How to complete this task: An exact transcription is needed, starting with the line that contains "- [Using the Changelog](#using-the-changelog)" and ending with the last line of the records.

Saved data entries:
..........
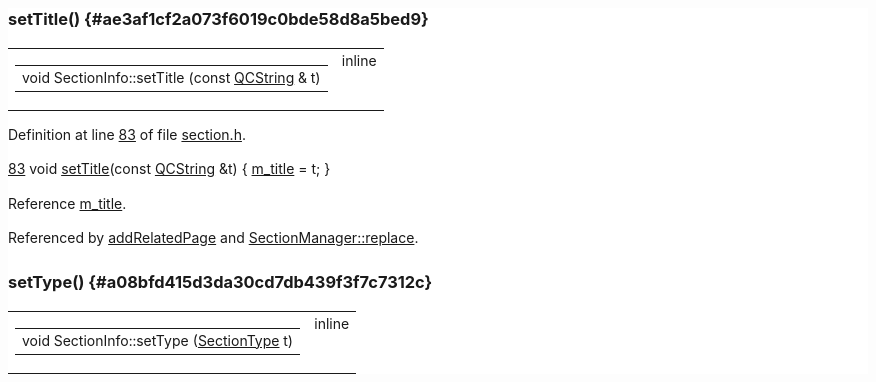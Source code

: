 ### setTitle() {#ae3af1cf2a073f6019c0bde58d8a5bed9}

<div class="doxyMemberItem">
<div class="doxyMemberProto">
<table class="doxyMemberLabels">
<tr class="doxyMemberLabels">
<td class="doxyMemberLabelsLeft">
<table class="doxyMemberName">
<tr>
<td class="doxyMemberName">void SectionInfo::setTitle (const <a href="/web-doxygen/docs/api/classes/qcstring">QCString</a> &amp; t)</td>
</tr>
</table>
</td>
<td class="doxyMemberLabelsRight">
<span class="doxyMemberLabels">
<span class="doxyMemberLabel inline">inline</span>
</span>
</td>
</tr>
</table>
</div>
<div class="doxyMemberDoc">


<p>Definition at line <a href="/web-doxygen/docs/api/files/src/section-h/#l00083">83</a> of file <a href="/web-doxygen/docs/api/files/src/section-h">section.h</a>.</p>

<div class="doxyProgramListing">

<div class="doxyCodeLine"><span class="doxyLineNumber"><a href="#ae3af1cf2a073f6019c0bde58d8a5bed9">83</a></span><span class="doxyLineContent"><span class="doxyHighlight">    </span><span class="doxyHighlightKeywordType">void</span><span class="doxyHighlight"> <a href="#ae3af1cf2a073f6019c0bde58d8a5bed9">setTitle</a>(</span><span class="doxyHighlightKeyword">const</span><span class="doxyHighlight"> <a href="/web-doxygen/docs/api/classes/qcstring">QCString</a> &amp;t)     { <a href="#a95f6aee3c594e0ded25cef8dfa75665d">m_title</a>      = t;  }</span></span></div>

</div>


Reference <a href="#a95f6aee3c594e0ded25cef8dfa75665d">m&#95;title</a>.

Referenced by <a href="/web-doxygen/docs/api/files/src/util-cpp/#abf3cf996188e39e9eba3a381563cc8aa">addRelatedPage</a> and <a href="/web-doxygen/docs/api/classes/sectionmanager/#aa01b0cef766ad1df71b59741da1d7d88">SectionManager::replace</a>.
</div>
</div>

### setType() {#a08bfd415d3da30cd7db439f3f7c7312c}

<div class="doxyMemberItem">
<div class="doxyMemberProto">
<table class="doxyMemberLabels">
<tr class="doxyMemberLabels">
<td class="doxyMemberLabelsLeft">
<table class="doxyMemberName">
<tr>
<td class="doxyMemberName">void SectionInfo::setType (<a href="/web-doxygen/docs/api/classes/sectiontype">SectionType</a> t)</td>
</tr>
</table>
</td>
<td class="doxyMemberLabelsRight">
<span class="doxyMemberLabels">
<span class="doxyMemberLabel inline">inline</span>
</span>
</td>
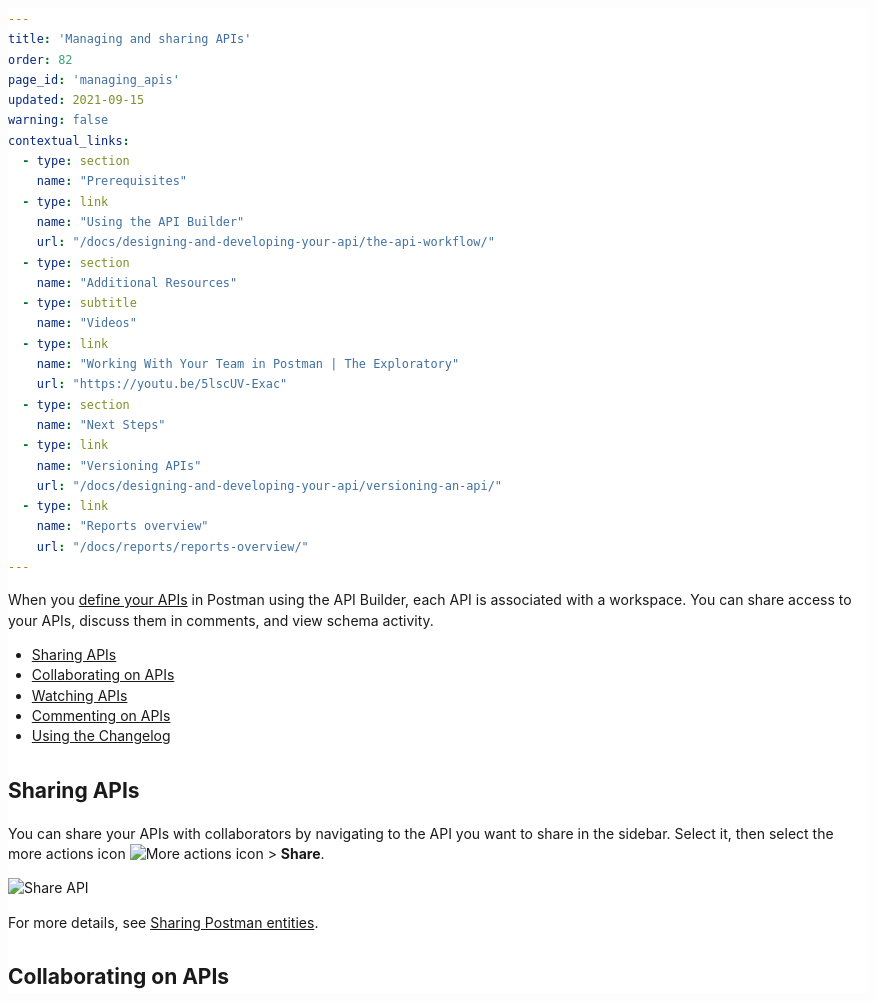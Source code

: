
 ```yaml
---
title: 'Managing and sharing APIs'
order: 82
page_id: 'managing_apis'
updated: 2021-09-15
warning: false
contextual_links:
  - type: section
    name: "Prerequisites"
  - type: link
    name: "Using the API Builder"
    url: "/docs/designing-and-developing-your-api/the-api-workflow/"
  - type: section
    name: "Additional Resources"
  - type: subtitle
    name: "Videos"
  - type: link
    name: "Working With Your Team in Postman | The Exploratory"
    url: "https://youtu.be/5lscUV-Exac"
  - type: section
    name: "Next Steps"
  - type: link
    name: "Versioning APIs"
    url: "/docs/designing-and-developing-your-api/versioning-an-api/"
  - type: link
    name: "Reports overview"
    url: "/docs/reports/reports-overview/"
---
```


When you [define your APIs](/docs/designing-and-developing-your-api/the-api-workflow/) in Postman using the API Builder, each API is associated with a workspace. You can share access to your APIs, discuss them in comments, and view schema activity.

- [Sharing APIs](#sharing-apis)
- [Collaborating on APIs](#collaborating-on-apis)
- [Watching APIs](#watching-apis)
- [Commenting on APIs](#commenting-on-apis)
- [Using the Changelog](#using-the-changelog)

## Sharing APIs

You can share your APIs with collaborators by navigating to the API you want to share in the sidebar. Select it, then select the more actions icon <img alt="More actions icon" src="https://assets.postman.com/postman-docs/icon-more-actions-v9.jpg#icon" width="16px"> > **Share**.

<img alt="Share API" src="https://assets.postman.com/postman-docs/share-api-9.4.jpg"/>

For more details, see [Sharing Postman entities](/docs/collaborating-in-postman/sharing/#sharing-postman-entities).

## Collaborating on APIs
..........
Response:
- [Using the Changelog](#using-the-changelog)

## Sharing APIs

You can share your APIs with collaborators by navigating to the API you want to share in the sidebar. Select it, then select the more actions icon <img alt="More actions icon" src="https://assets.postman.com/postman-docs/icon-more-actions-v9.jpg#icon" width="16px"> > **Share**.

<img alt="Share API" src="https://assets.postman.com/postman-docs/share-api-9.4.jpg"/>

For more details, see [Sharing Postman entities](/docs/collaborating-in-postman/sharing/#sharing-postman-entities).

## Collaborating on APIs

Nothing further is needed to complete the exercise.